Integration Test Suites
This directory contains the integration test suites that CI runs before merging PRs and before building main.
These tests exist to catch regressions that are easy to miss with unit tests alone, especially when different PRs touch adjacent code paths and the breakage only appears once the pieces are wired together. Typical examples are:
- protocol compatibility across package boundaries
- request and response behavior over real transports
- subprocess, CLI, or container wiring
- configuration passed through environment variables
- startup, discovery, and teardown flows involving more than one component
Two Layers of Integration Testing
PicoClaw currently uses two related mechanisms:
- Go integration tests, usually in
*_integration_test.gofiles and guarded by//go:build integration - Docker-backed suites in
integration/suites/that start real dependencies and run one or more of those Go tests in CI
That distinction matters:
- a tagged Go integration test is the test implementation
- a Docker-backed suite is how we make that test reproducible and CI-safe
If a test should actively protect merges between PRs, it should be reachable from scripts/run-integration-tests.sh, either by extending an existing suite or by adding a new one.
Some integration-tagged tests are intentionally opt-in and not part of the Docker suites.

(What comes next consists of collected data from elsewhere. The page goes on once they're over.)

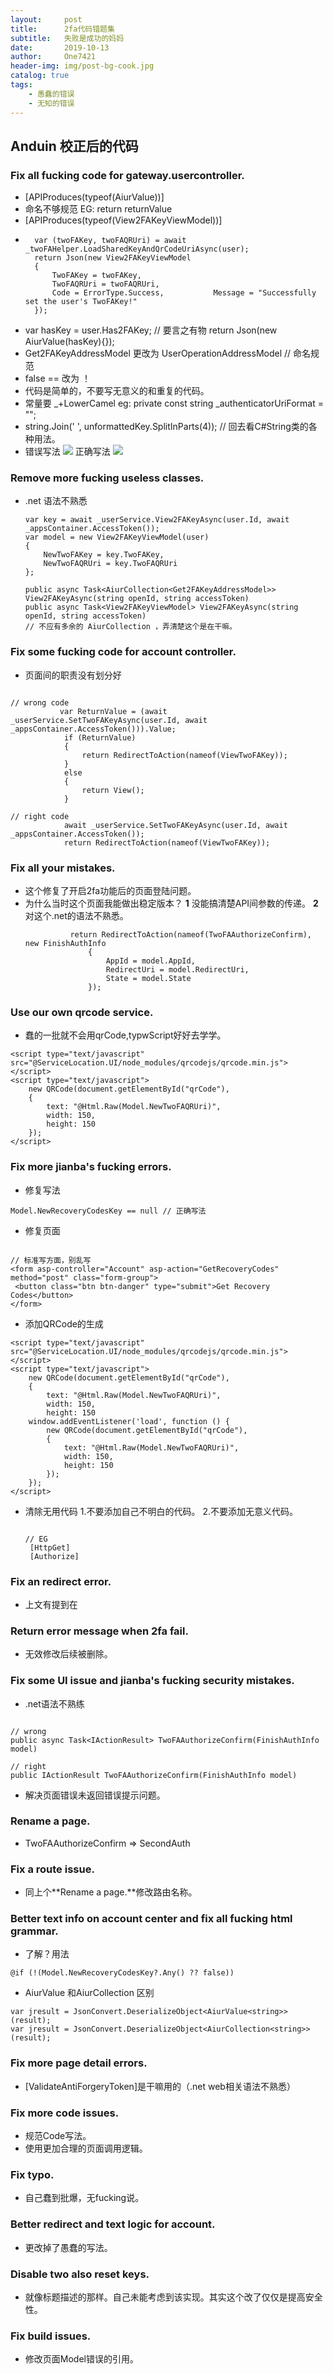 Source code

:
 ```yaml
---
layout:     post
title:      2fa代码错题集
subtitle:   失败是成功的妈妈
date:       2019-10-13
author:     One7421
header-img: img/post-bg-cook.jpg
catalog: true
tags:
    - 愚蠢的错误
    - 无知的错误
---
```

## Anduin 校正后的代码
  
### Fix all fucking code for gateway.usercontroller.
- [APIProduces(typeof(AiurValue<bool>))]
- 命名不够规范
EG: return returnValue 
- [APIProduces(typeof(View2FAKeyViewModel))]
-  
  ```
    var (twoFAKey, twoFAQRUri) = await _twoFAHelper.LoadSharedKeyAndQrCodeUriAsync(user);
    return Json(new View2FAKeyViewModel
    {
        TwoFAKey = twoFAKey,
        TwoFAQRUri = twoFAQRUri,
        Code = ErrorType.Success,           Message = "Successfully set the user's TwoFAKey!"
    });
  ```
- var hasKey = user.Has2FAKey; // 要言之有物
  return Json(new AiurValue<bool>(hasKey){});
- Get2FAKeyAddressModel 更改为 UserOperationAddressModel // 命名规范
- false == 改为 ！
- 代码是简单的，不要写无意义的和重复的代码。
- 常量要 _+LowerCamel
eg: private const string _authenticatorUriFormat = "";
-  string.Join(' ', unformattedKey.SplitInParts(4)); // 回去看C#String类的各种用法。
-  错误写法
  ![](https://kahla-user-files.aiursoft.io/conversation-7/2019-11-03/clipboardImg_1572758422749.png)
  正确写法
  ![](https://github.com/jianba/jianba.github.io/blob/master/img/%E4%BB%A3%E7%A0%81%E9%94%99%E9%A2%98%E9%9B%86%E6%AD%A3%E7%A1%AE%E4%BB%A3%E7%A0%81.png?raw=true)
### Remove more fucking useless classes.
- .net 语法不熟悉
    ```
    var key = await _userService.View2FAKeyAsync(user.Id, await _appsContainer.AccessToken());
    var model = new View2FAKeyViewModel(user)
    {
        NewTwoFAKey = key.TwoFAKey,
        NewTwoFAQRUri = key.TwoFAQRUri
    };
    ```
    ```
    public async Task<AiurCollection<Get2FAKeyAddressModel>> View2FAKeyAsync(string openId, string accessToken)
    public async Task<View2FAKeyViewModel> View2FAKeyAsync(string openId, string accessToken)
    // 不应有多余的 AiurCollection ，弄清楚这个是在干嘛。
    ```
### Fix some fucking code for account controller.
- 页面间的职责没有划分好
```

// wrong code
           var ReturnValue = (await _userService.SetTwoFAKeyAsync(user.Id, await _appsContainer.AccessToken())).Value;
            if (ReturnValue)
            {
                return RedirectToAction(nameof(ViewTwoFAKey));
            }
            else
            {
                return View();
            }

// right code
            await _userService.SetTwoFAKeyAsync(user.Id, await _appsContainer.AccessToken());
            return RedirectToAction(nameof(ViewTwoFAKey));
```
### Fix all your mistakes.
- 这个修复了开启2fa功能后的页面登陆问题。
- 为什么当时这个页面我能做出稳定版本？
  **1** 没能搞清楚API间参数的传递。
  **2** 对这个.net的语法不熟悉。
  ```
            return RedirectToAction(nameof(TwoFAAuthorizeConfirm), new FinishAuthInfo
                {
                    AppId = model.AppId,
                    RedirectUri = model.RedirectUri,
                    State = model.State
                });
  ```
### Use our own qrcode service.
- 蠢的一批就不会用qrCode,typwScript好好去学学。
```
<script type="text/javascript" src="@ServiceLocation.UI/node_modules/qrcodejs/qrcode.min.js"></script>
<script type="text/javascript">
    new QRCode(document.getElementById("qrCode"),
    {
        text: "@Html.Raw(Model.NewTwoFAQRUri)",
        width: 150,
        height: 150
    });
</script>
```
### Fix more jianba's fucking errors.
- 修复写法
```
Model.NewRecoveryCodesKey == null // 正确写法
```
- 修复页面
```

// 标准写方面，别乱写
<form asp-controller="Account" asp-action="GetRecoveryCodes" method="post" class="form-group">
 <button class="btn btn-danger" type="submit">Get Recovery Codes</button>
</form>
```
- 添加QRCode的生成
```
<script type="text/javascript" src="@ServiceLocation.UI/node_modules/qrcodejs/qrcode.min.js"></script>
<script type="text/javascript">
    new QRCode(document.getElementById("qrCode"),
    {
        text: "@Html.Raw(Model.NewTwoFAQRUri)",
        width: 150,
        height: 150
    window.addEventListener('load', function () {
        new QRCode(document.getElementById("qrCode"),
        {
            text: "@Html.Raw(Model.NewTwoFAQRUri)",
            width: 150,
            height: 150
        });
    });
</script>
```
- 清除无用代码
   1.不要添加自己不明白的代码。
   2.不要添加无意义代码。
   ```

   // EG
    [HttpGet]
    [Authorize]
   ```
### Fix an redirect error.
- 上文有提到在
### Return error message when 2fa fail.
- 无效修改后续被删除。
### Fix some UI issue and jianba's fucking security mistakes.
- .net语法不熟练
```

// wrong 
public async Task<IActionResult> TwoFAAuthorizeConfirm(FinishAuthInfo model)

// right 
public IActionResult TwoFAAuthorizeConfirm(FinishAuthInfo model)
```
- 解决页面错误未返回错误提示问题。
### Rename a page.
- TwoFAAuthorizeConfirm => SecondAuth
### Fix a route issue.
- 同上个**Rename a page.**修改路由名称。
### Better text info on account center and fix all fucking html grammar.
- 了解？用法
```
@if (!(Model.NewRecoveryCodesKey?.Any() ?? false))
```
- AiurValue 和AiurCollection 区别
```
var jresult = JsonConvert.DeserializeObject<AiurValue<string>>(result);
var jresult = JsonConvert.DeserializeObject<AiurCollection<string>>(result);
```
### Fix more page detail errors.
- [ValidateAntiForgeryToken]是干嘛用的（.net web相关语法不熟悉） 
### Fix more code issues.
- 规范Code写法。
- 使用更加合理的页面调用逻辑。
### Fix typo.
- 自己蠢到批爆，无fucking说。
### Better redirect and text logic for account.
- 更改掉了愚蠢的写法。
### Disable two also reset keys.
- 就像标题描述的那样。自己未能考虑到该实现。其实这个改了仅仅是提高安全性。
### Fix build issues.
- 修改页面Model错误的引用。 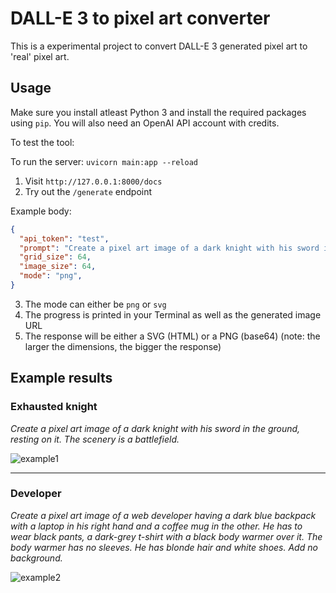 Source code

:# DALL-E 3 to pixel art converter

This is a experimental project to convert DALL-E 3 generated pixel art to 'real' pixel art.

## Usage

Make sure you install atleast Python 3 and install the required packages using `pip`. You will also need an OpenAI API account with credits.

To test the tool:

To run the server: `uvicorn main:app --reload`

1. Visit `http://127.0.0.1:8000/docs`
2. Try out the `/generate` endpoint

Example body:

```json
{
  "api_token": "test",
  "prompt": "Create a pixel art image of a dark knight with his sword in the ground, resting on it. The scenery is a battlefield.",
  "grid_size": 64,
  "image_size": 64,
  "mode": "png",
}
```

3. The mode can either be `png` or `svg`
4. The progress is printed in your Terminal as well as the generated image URL
5. The response will be either a SVG (HTML) or a PNG (base64) (note: the larger the dimensions, the bigger the response)

## Example results

### Exhausted knight

*Create a pixel art image of a dark knight with his sword in the ground, resting on it. The scenery is a battlefield.*

![example1](https://github.com/larswolters98/dall-e-3-to-pixel-art-converter/assets/32078923/f8c61fba-a6f8-4ace-aaf6-307f51bf81ae)

---

### Developer

*Create a pixel art image of a web developer having a dark blue backpack with a laptop in his right hand and a coffee mug in the other. He has to wear black pants, a dark-grey t-shirt with a black body warmer over it. The body warmer has no sleeves. He has blonde hair and white shoes. Add no background.*

![example2](https://github.com/larswolters98/dall-e-3-to-pixel-art-converter/assets/32078923/cb9e96c0-7231-4ca3-a1a2-f3a6eca34758)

For example, real CLI smoke tests under pkg/providers/cli/ depend on external binaries being installed locally. Those are useful for manual verification, but they do not gate PR merges.
What CI Runs
The integration jobs in .github/workflows/pr.yml and .github/workflows/build.yml both execute:
bash ./scripts/run-integration-tests.sh
The runner auto-discovers every suite under integration/suites/, so adding a suite does not require editing the GitHub Actions workflow.
How the Runner Works
- The shared runner is defined in
integration/docker-compose.runner.yml. - Each suite lives in
integration/suites/<suite-name>/. - The runner script loads
suite.env, merges the shared compose file with the suite-specific compose files, starts dependency services, runs the suite command, and then tears everything down. - The shared runner container sets
GOFLAGS=-tags=goolm,stdjson,integration, so tests run with the same build tags used by CI.
In practice, each suite gives us:
- a deterministic dependency graph
- a stable execution environment
- automatic cleanup after the run
- a clean place to encode the exact regression we want to prevent
Current Reference Suite
integration/suites/mcp-streamable/ is the reference example today.
It does three things:
- builds and starts a fixture MCP server from
integration/fixtures/mcp-streamable-server/ - injects connection details into the runner container through environment variables
- runs
TestIntegration_RealConfiguredServerto verify that PicoClaw can connect to a real server, discover tools, invoke one, and validate the response payload
That suite complements TestIntegration_StreamableHTTPCompatibility, which exercises the same area in-process. Together they cover both protocol behavior and real service wiring.
Suite Layout
Each suite directory must contain:
suite.env- at least one
docker-compose.ymlordocker-compose.*.yml
Example:
integration/suites/my-suite/
├── docker-compose.yml
└── suite.env
Required Manifest Fields
suite.env is sourced by the runner script and must define:
TEST_COMMAND: shell command executed inside the integration runner container
Optional fields:
RUNNER_SERVICE: override the default runner service name (integration-runner)
Example:
TEST_COMMAND='go test ./pkg/mcp -run TestIntegration_RealConfiguredServer -v'
Running Integration Tests Locally
Prerequisites
- Docker with the
docker composeplugin for Docker-backed suites - Go 1.25+ only if you want to run tagged integration tests directly on your host instead of through Docker
Run Everything That CI Runs
make integration-test
Equivalent direct command:
bash ./scripts/run-integration-tests.sh
Run a Single Suite
bash ./scripts/run-integration-tests.sh mcp-streamable
This is the fastest way to reproduce exactly what the CI integration job does for one suite.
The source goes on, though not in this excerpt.